PURPOSE: In 2016, the National Institute of Neurological Disorders and Stroke (NINDS)/National Institutes of Health (NIH) and the Department of Defense (DOD) began development of Sport-related Concussion (SRC) Common Data Elements (CDEs) to develop data standards for all funded clinical research in neuroscience with goal of increasing the effectiveness of clinical research studies and treatment by facilitating data sharing across studies. The purpose of this abstract is to report the findings from the SRC-CDEs. METHODS: The initial NINDS Traumatic Brain Injury (TBI) CDE recommendations created in 2010 included limited sport-related brain injury recommendations.
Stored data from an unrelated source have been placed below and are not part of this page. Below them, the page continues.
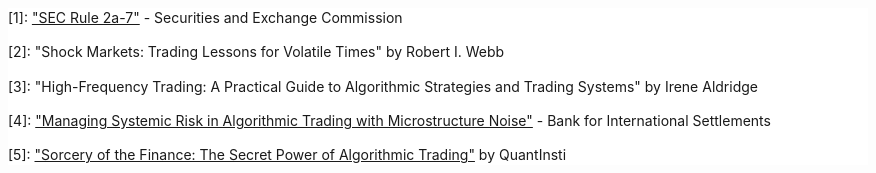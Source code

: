 [1]: ["SEC Rule 2a-7"](https://www.law.cornell.edu/cfr/text/17/270.2a-7) - Securities and Exchange Commission

[2]: "Shock Markets: Trading Lessons for Volatile Times" by Robert I. Webb

[3]: "High-Frequency Trading: A Practical Guide to Algorithmic Strategies and Trading Systems" by Irene Aldridge

[4]: ["Managing Systemic Risk in Algorithmic Trading with Microstructure Noise"](https://journals.sagepub.com/doi/full/10.1177/03063127211048515) - Bank for International Settlements

[5]: ["Sorcery of the Finance: The Secret Power of Algorithmic Trading"](https://www.datacamp.com/blog/the-power-of-ai-in-finance-and-algorithmic-trading) by QuantInsti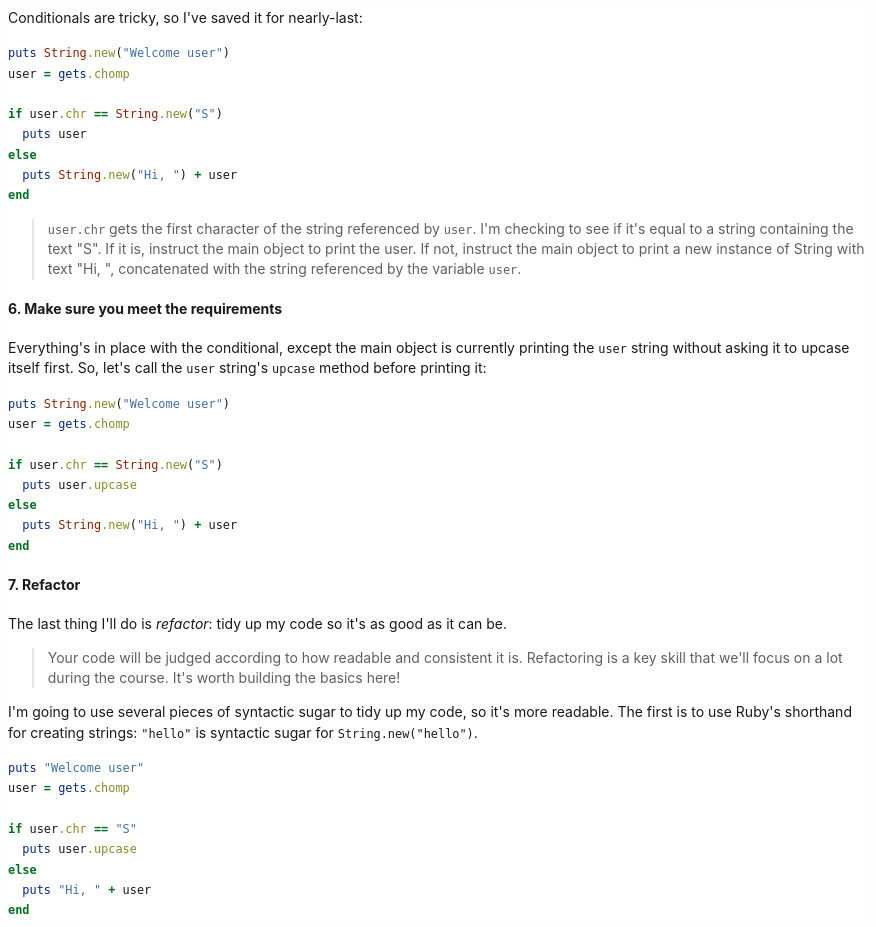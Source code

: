 Conditionals are tricky, so I've saved it for nearly-last:

```ruby
puts String.new("Welcome user")
user = gets.chomp

if user.chr == String.new("S")
  puts user
else
  puts String.new("Hi, ") + user
end
```

> `user.chr` gets the first character of the string referenced by `user`. I'm checking to see if it's equal to a string containing the text "S". If it is, instruct the main object to print the user. If not, instruct the main object to print a new instance of String with text "Hi, ", concatenated with the string referenced by the variable `user`.

#### 6. Make sure you meet the requirements

Everything's in place with the conditional, except the main object is currently printing the `user` string without asking it to upcase itself first. So, let's call the `user` string's `upcase` method before printing it:

```ruby
puts String.new("Welcome user")
user = gets.chomp

if user.chr == String.new("S")
  puts user.upcase
else
  puts String.new("Hi, ") + user
end
```

#### 7. Refactor

The last thing I'll do is _refactor_: tidy up my code so it's as good as it can be.

> Your code will be judged according to how readable and consistent it is. Refactoring is a key skill that we'll focus on a lot during the course. It's worth building the basics here!

I'm going to use several pieces of syntactic sugar to tidy up my code, so it's more readable. The first is to use Ruby's shorthand for creating strings: `"hello"` is syntactic sugar for `String.new("hello")`.

```ruby
puts "Welcome user"
user = gets.chomp

if user.chr == "S"
  puts user.upcase
else
  puts "Hi, " + user
end
```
In August 2016, a new SRC-specific CDE working group (WG) began developing and identifying CDEs, template case report forms (CRFs), data dictionaries and guidelines to assist investigators initiating and conducting SRC-specific clinical research studies. Comprised of 34 experts from around the world, the WG met regularly to review current collection of SRC data. The WG was divided into three subgroups to examine SRC over time: (1) Acute Subgroup (time of injury until 72 hours); (2) Subacute Subgroup (after 72 hours to 3 months); and, (3) Persistent/Chronic Subgroup (3 months and greater post-concussion). RESULTS: The SRC CDEs were released to the NINDS CDE website in June 2017. The recommendations include Core and Supplemental - Highly Recommended CDEs for cognitive measures and symptom checklists, as well as other outcomes and endpoints (e.g., vestibular, oculomotor, balance, anxiety, depression) and sample case report forms (e.g., injury reporting, demographics, history of concussion, concussion history) across acute, sub-acute and persistent/chronic. CONCLUSION: NINDS encourages the use of SRC CDEs by the clinical research community to standardize data collection and reporting. The NINDS CDEs are a continually evolving resource, and these newly developed SRC CDEs serve as valuable starting points for investigators to streamline research that informs treatments for SRC. This material is based upon work supported by the U.S Army Medical Research and Materiel Command’s Combat Casualty Care Research Program and funded by NIH contracts HHSN271201700064C and HHSN271201200034C.